The Colorado Supreme Court will hear oral argument May 1 in Gov. John Hickenlooper’s appeal of a unanimous state Court of Appeals decision ruling in favor of the Freedom From Religion Foundation against a “Colorado Day of Prayer.”

The Court of Appeals ruled in 2012 that gubernatorial proclamations designating a “Colorado Day of Prayer” each year violate the state Constitution. Coincidentally, the case is being argued on the first Thursday in May, which is proclaimed as a “Colorado Day of Prayer” by the governor and a “National Day of Prayer” by Congress.

In the lead appellate opinion, Judge Steve Bernard wrote, “[T]he six Colorado Day of Prayer proclamations [2004-09] at issue here are governmental conduct that violate the Preference Clause [of the Religious Freedom section of Colorado’s Constitution].” The content is “predominantly religious; they lack a secular context; and their effect is government endorsement of religion as preferred over nonreligion.”

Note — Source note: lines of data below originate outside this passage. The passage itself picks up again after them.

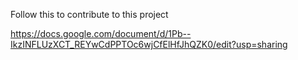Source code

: Follow this to contribute to this project

https://docs.google.com/document/d/1Pb--IkzINFLUzXCT_REYwCdPPTOc6wjCfElHfJhQZK0/edit?usp=sharing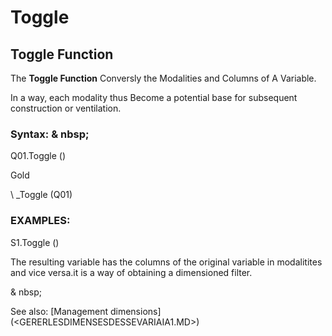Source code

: # Toggle

## Toggle Function

The **Toggle Function** Conversly the Modalities and Columns of A Variable.

In a way, each modality thus Become a potential base for subsequent construction or ventilation.

### Syntax: & nbsp;

Q01.Toggle ()

Gold

\ _Toggle (Q01)

### EXAMPLES:

S1.Toggle ()

The resulting variable has the columns of the original variable in modalitites and vice versa.it is a way of obtaining a dimensioned filter.

& nbsp;

See also: [Management dimensions] (<GERERLESDIMENSESDESSEVARIAIA1.MD>)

The proclamations “have the primary or principal effect of endorsing religious beliefs because they convey or attempt to convey a message that religion or a particular religious belief is favored or preferred.” The appellate decision noted that the “inclusion of biblical verses and religious themes,” statements urging “that individuals will unite in prayer” and the governor’s signature, imprimatur and seal make “no doubt here that the religious message is attributed to the Governor.” In May 2013, the Colorado Supreme Court granted the state’s petition for review. The court will decide whether to uphold the appellate decision, which ruled that FFRF and four of its members had standing and that the state Constitution disallows the governor's prayer exhortations. FFRF’s litigation attorney, Richard Bolton, will argue the case.

“We want to see reason prevail and constitutional rights of citizens affirmed by the court,” said Annie Laurie Gaylor, co-president of FFRF, a Madison, Wis.–based state-church watchdog with more than 20,000 members nationwide and about 600 in Colorado.

Oral argument is being held in the La Junta Junior/Senior High School in La Junta as part of an education outreach program by Colorado courts.